The fluid in the test tube is treated with a specific antibody conjoined (connected) with similarly sized metallic particles, some of which are as small as 20 or 40 nanometers (one-billionth of a meter), Sturrus noted.

Such antibodies are able to attach to what are called phosphorylated tau antigens, then the subsequent nanoparticles are subjected to the proper laser frequency, he explained.

The antigen is associated with the onset of Alzheimer’s and other neurodegenerative diseases.

As a result, the light’s heat destroys the target antigen, or protein, and eliminates the disease’s pathogen.

“I really think the laser will go through these (antigens) and tick them off,” Sturrus said.

Nevertheless, what creates the antigens remains a mystery, he cautioned.

Sturrus noted that he and some of his students have conducted one,- three- and 10-minute functional trials. The three-minute trials killed about 35 percent of the antigens; the longer ones resulted in a “total kill,” he said.

“We got sort of a time scale,” Sturrus added.

The university also has sent samples to Qiang “Shawn” Chen, an Arizona State University molecular biologist who specializes in developing vaccines in plants to combat infectious diseases and certain types of cancer. Chen can learn a lot from the samples regarding the antigen content, Sturrus said.

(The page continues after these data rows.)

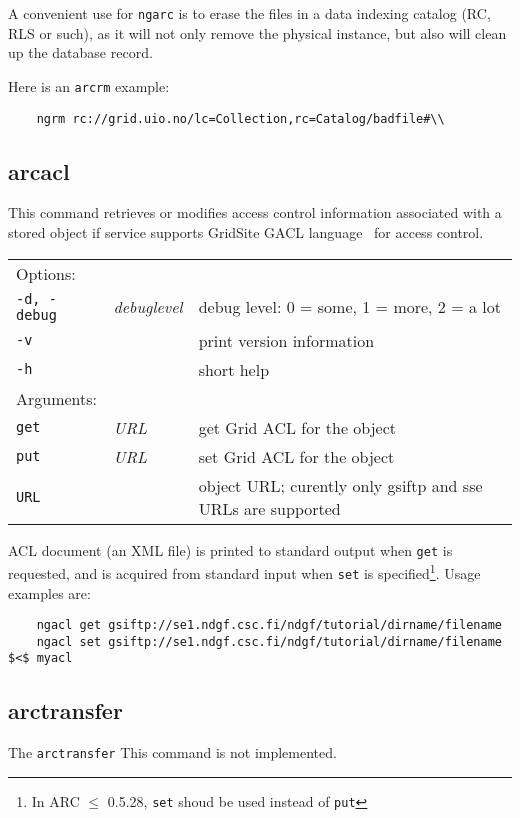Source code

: \begin{framed}
   A convenient use for \texttt{ngarc} is to erase the files in a data
   indexing catalog (RC, RLS or such), as it will not only remove the
   physical instance, but also will clean up the database record.
\end{framed}

Here is an \texttt{arcrm} example:

\begin{verbatim}
    ngrm rc://grid.uio.no/lc=Collection,rc=Catalog/badfile#\\
\end{verbatim}

\subsection{arcacl}\label{sec:arcacl}

This command retrieves or modifies
access control information associated with a stored object if service
supports GridSite GACL language~\cite{gacl} for access control.
\hspace*{0.5cm}
\begin{shaded}
\end{shaded}
\begin{longtable}{llp{8cm}}
   Options:&&\\
    \texttt{-d, -debug} & \textit{debuglevel} &debug level: 0 = some, 1 = more, 2 = a lot \\
    \texttt{-v} && print version information\\
    \texttt{-h} && short help\\
   Arguments:&&\\
    \texttt{get} &\textit{URL}& get Grid ACL for the object\\
    \texttt{put} &\textit{URL}& set Grid ACL for the object\\
    \texttt{URL} && object URL; curently only gsiftp and sse URLs are supported\\
\end{longtable}

ACL document (an XML file) is printed to standard output when
\texttt{get} is requested, and is acquired from standard input when
\texttt{set} is specified\footnote{In ARC $\leq$ 0.5.28, \texttt{set}
  shoud be used instead of \texttt{put}}. Usage examples are:
\begin{verbatim}
    ngacl get gsiftp://se1.ndgf.csc.fi/ndgf/tutorial/dirname/filename
    ngacl set gsiftp://se1.ndgf.csc.fi/ndgf/tutorial/dirname/filename $<$ myacl
\end{verbatim}

\subsection{arctransfer}\label{sec:arctransfer}
The \texttt{arctransfer}
This command is not implemented.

William A. Hartman, Halberd’s president, chairman and chief executive officer, noted that the antigens and the metallic nanoparticles have to be conjoined for the laser technology to work.

Hartman, 80, who graduated from YSU (then Youngstown College) in 1964 with a degree in mechanical engineering, expressed confidence that the remaining antigens linked to Alzheimer’s can be eliminated in lab tests.

In addition, the technology also may be able to tackle two inflammatory cytokines linked to post-traumatic stress disorder and a similar condition called chronic traumatic encephalopathy, he explained. Cytokines are tiny proteins that cells release and have a specific effect on communications and interactions between cells.

“We’ll be working on those within the next few weeks,” Hartman said.

Hartman, whose father suffered from Alzheimer’s disease, recalled being brought on board to work with Sturrus after having seen the work he performed in his lab.

“We gave him a chance and he fulfilled all of our desires,” he said.

Hartman added that he also intends to have discussions about the findings with the NFL and the military — especially with the high number of suicides among soldiers who suffer from PTSD.

But he noted the technology is in the beginning stages, much like the Wright Brothers’ 1903 powered flights near Kitty Hawk, N.C., were comparable to today’s commercial aviation.